BEGIN INFORMATION PROVIDED
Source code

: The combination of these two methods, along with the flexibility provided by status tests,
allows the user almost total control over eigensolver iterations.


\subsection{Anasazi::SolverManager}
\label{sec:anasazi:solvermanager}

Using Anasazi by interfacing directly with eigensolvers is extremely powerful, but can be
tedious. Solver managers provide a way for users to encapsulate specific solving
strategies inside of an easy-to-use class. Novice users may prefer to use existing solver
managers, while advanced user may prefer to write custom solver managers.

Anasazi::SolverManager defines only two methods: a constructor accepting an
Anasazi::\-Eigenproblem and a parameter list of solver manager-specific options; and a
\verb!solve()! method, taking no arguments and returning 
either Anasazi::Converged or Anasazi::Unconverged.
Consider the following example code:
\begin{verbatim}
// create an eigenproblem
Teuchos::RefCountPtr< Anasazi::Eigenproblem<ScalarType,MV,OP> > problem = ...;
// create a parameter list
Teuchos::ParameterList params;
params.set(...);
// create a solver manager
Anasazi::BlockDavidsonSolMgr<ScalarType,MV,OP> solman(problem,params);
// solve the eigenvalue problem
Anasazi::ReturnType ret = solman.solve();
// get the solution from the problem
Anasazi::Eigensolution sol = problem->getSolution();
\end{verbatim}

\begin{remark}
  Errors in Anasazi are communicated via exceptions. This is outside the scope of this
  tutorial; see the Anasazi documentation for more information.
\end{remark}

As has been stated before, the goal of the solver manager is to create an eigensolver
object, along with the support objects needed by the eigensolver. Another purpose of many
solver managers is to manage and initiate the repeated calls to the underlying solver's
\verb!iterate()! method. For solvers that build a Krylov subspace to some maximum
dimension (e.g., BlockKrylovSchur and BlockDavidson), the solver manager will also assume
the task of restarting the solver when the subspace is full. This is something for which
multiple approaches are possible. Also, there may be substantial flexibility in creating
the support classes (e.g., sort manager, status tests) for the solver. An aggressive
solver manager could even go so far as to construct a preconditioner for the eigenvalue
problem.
END INFORMATION PROVIDED
Nothing but the lines above from the one containing "Teuchos::RefCountPtr< Anasazi::Eigenproblem<ScalarType,MV,OP> >" through the one containing "Anasazi::ReturnType ret = solman.solve();" should appear in the answer, each repeated exactly.

## [TASK RESULT]
Teuchos::RefCountPtr< Anasazi::Eigenproblem<ScalarType,MV,OP> > problem = ...;
// create a parameter list
Teuchos::ParameterList params;
params.set(...);
// create a solver manager
Anasazi::BlockDavidsonSolMgr<ScalarType,MV,OP> solman(problem,params);
// solve the eigenvalue problem
Anasazi::ReturnType ret = solman.solve();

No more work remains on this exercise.